This time of the year is just when old friends are awaited eagerly for their welcome return. The warblers, Cuckoos and Nightingales have been here a little over a month already.

I saw my first Swift high over the reserve feeding on winged insects up on high last week, but today I heard my first screaming party as two males pursued a female with that classic summer sound,  shrill screeching, as classic as the song of the Cuckoo and the Nightingale. To this list should be added the Turtle  Dove now but almost gone, there was one seen around the office area 9 days ago, but it didn't hang around for long. 

Butterflies are beginning to show a little more with Green-veined White on the wing with Cinnabar Moths fluttering around the emerging Ragwort, in the blink of an eye the poisonous black and yellow caterpillars will be munching through the plant.

The first dragonflies are being seen around the watery sections of the reserve.

I bumped into two Dutch birders in the car-park who told me how much they'd enjoyed Northward Hill and how well managed and beautiful Northward was. Unsurprisingly I talked to them about the Cuckoos and Nightingales on site. I said the name Cuckoo is onomatopoeic, so what was it in Dutch,  they said it was Koekoek, similar to ours but sounding the k at the end.
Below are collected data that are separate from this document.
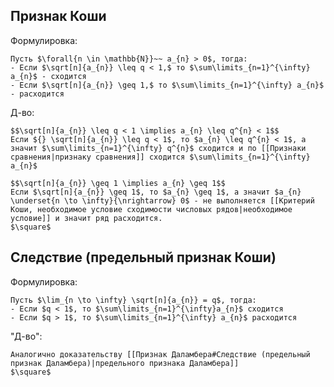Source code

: ## Признак Коши
Формулировка:
```spoiler-markdown
Пусть $\forall{n \in \mathbb{N}}~~ a_{n} > 0$, тогда:
- Если $\sqrt[n]{a_{n}} \leq q < 1,$ то $\sum\limits_{n=1}^{\infty} a_{n}$ - сходится
- Если $\sqrt[n]{a_{n}} \geq 1,$ то $\sum\limits_{n=1}^{\infty} a_{n}$ - расходится
```

Д-во:
```spoiler-markdown
$$\sqrt[n]{a_{n}} \leq q < 1 \implies a_{n} \leq q^{n} < 1$$
Если ${} \sqrt[n]{a_{n}} \leq q < 1$, то $a_{n} \leq q^{n} < 1$, а значит $\sum\limits_{n=1}^{\infty} q^{n}$ сходится и по [[Признаки сравнения|признаку сравнения]] сходится $\sum\limits_{n=1}^{\infty} a_{n}$

$$\sqrt[n]{a_{n}} \geq 1 \implies a_{n} \geq 1$$
Если $\sqrt[n]{a_{n}} \geq 1$, то $a_{n} \geq 1$, а значит $a_{n} \underset{n \to \infty}{\nrightarrow} 0$ - не выполняется [[Критерий Коши, необходимое условие сходимости числовых рядов|необходимое условие]] и значит ряд расходится.
$\square$
```

## Следствие (предельный признак Коши)
Формулировка:
```spoiler-markdown
Пусть $\lim_{n \to \infty} \sqrt[n]{a_{n}} = q$, тогда:
- Если $q < 1$, то $\sum\limits_{n=1}^{\infty}a_{n}$ сходится
- Если $q > 1$, то $\sum\limits_{n=1}^{\infty} a_{n}$ расходится
```
 
"Д-во":
```spoiler-markdown
Аналогично доказательству [[Признак Даламбера#Следствие (предельный признак Даламбера)|предельного признака Даламбера]]
$\square$
```
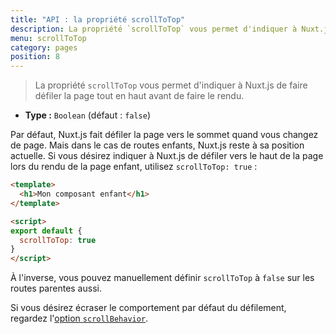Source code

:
 ```yaml
---
title: "API : la propriété scrollToTop"
description: La propriété `scrollToTop` vous permet d'indiquer à Nuxt.js de faire défiler la page tout en haut avant de faire le rendu.
menu: scrollToTop
category: pages
position: 8
---
```


> La propriété `scrollToTop` vous permet d'indiquer à Nuxt.js de faire défiler la page tout en haut avant de faire le rendu.

- **Type :** `Boolean` (défaut : `false`)

Par défaut, Nuxt.js fait défiler la page vers le sommet quand vous changez de page. Mais dans le cas de routes enfants, Nuxt.js reste à sa position actuelle. Si vous désirez indiquer à Nuxt.js de défiler vers le haut de la page lors du rendu de la page enfant, utilisez `scrollToTop: true` :

```html
<template>
  <h1>Mon composant enfant</h1>
</template>

<script>
export default {
  scrollToTop: true
}
</script>
```


À l'inverse, vous pouvez manuellement définir `scrollToTop` à `false` sur les routes parentes aussi.

Si vous désirez écraser le comportement par défaut du défilement, regardez l'[option `scrollBehavior`](/api/configuration-router#scrollbehavior).
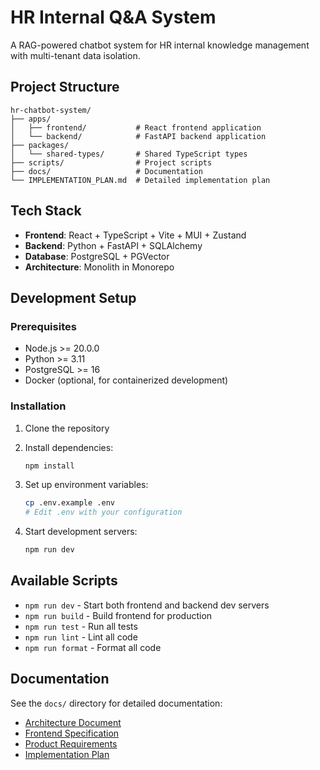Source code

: # HR Internal Q&A System

A RAG-powered chatbot system for HR internal knowledge management with multi-tenant data isolation.

## Project Structure

```
hr-chatbot-system/
├── apps/
│   ├── frontend/           # React frontend application
│   └── backend/            # FastAPI backend application
├── packages/
│   └── shared-types/       # Shared TypeScript types
├── scripts/                # Project scripts
├── docs/                   # Documentation
└── IMPLEMENTATION_PLAN.md  # Detailed implementation plan
```

## Tech Stack

- **Frontend**: React + TypeScript + Vite + MUI + Zustand
- **Backend**: Python + FastAPI + SQLAlchemy
- **Database**: PostgreSQL + PGVector
- **Architecture**: Monolith in Monorepo

## Development Setup

### Prerequisites

- Node.js >= 20.0.0
- Python >= 3.11
- PostgreSQL >= 16
- Docker (optional, for containerized development)

### Installation

1. Clone the repository
2. Install dependencies:
   ```bash
   npm install
   ```

3. Set up environment variables:
   ```bash
   cp .env.example .env
   # Edit .env with your configuration
   ```

4. Start development servers:
   ```bash
   npm run dev
   ```

## Available Scripts

- `npm run dev` - Start both frontend and backend dev servers
- `npm run build` - Build frontend for production
- `npm run test` - Run all tests
- `npm run lint` - Lint all code
- `npm run format` - Format all code

## Documentation

See the `docs/` directory for detailed documentation:
- [Architecture Document](docs/architect.md)
- [Frontend Specification](docs/front-end-spec.md)
- [Product Requirements](docs/prd.md)
- [Implementation Plan](IMPLEMENTATION_PLAN.md)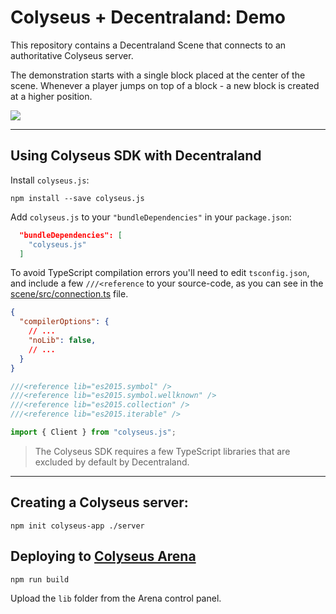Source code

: # Colyseus + Decentraland: Demo

This repository contains a Decentraland Scene that connects to an authoritative Colyseus server.

The demonstration starts with a single block placed at the center of the scene. Whenever a player jumps on top of a block - a new block is created at a higher position.

![](../screenshot.png)

---

## Using Colyseus SDK with Decentraland

Install `colyseus.js`:

```
npm install --save colyseus.js
```

Add `colyseus.js` to your `"bundleDependencies"` in your `package.json`:

```json
  "bundleDependencies": [
    "colyseus.js"
  ]
```

To avoid TypeScript compilation errors you'll need to edit `tsconfig.json`, and include a few `///<reference` to your source-code, as you can see in the [scene/src/connection.ts](scene/src/connection.ts) file.

```json
{
  "compilerOptions": {
    // ...
    "noLib": false,
    // ...
  }
}
```

```typescript
///<reference lib="es2015.symbol" />
///<reference lib="es2015.symbol.wellknown" />
///<reference lib="es2015.collection" />
///<reference lib="es2015.iterable" />

import { Client } from "colyseus.js";
```

> The Colyseus SDK requires a few TypeScript libraries that are excluded by default by Decentraland.


---

## Creating a Colyseus server:

```
npm init colyseus-app ./server
```


## Deploying to [Colyseus Arena](https://www.colyseus.io/arena)

```
npm run build
```

Upload the `lib` folder from the Arena control panel.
I couldn't resist asking, ''so what is Nightingale"? Nachtegaal was the reply!

On the way back home on the outskirts of High Halstow was a huge flock of Black-headed Gulls but I could see a couple were Mediterranean Gulls as I stopped they all flew off. I waited a short while and they all came back, through the scope I counted 75 of which an incredible 25 were Med Gulls! All in full summer plumage, so striking (for a gull anyway) and quite stunning to see close up.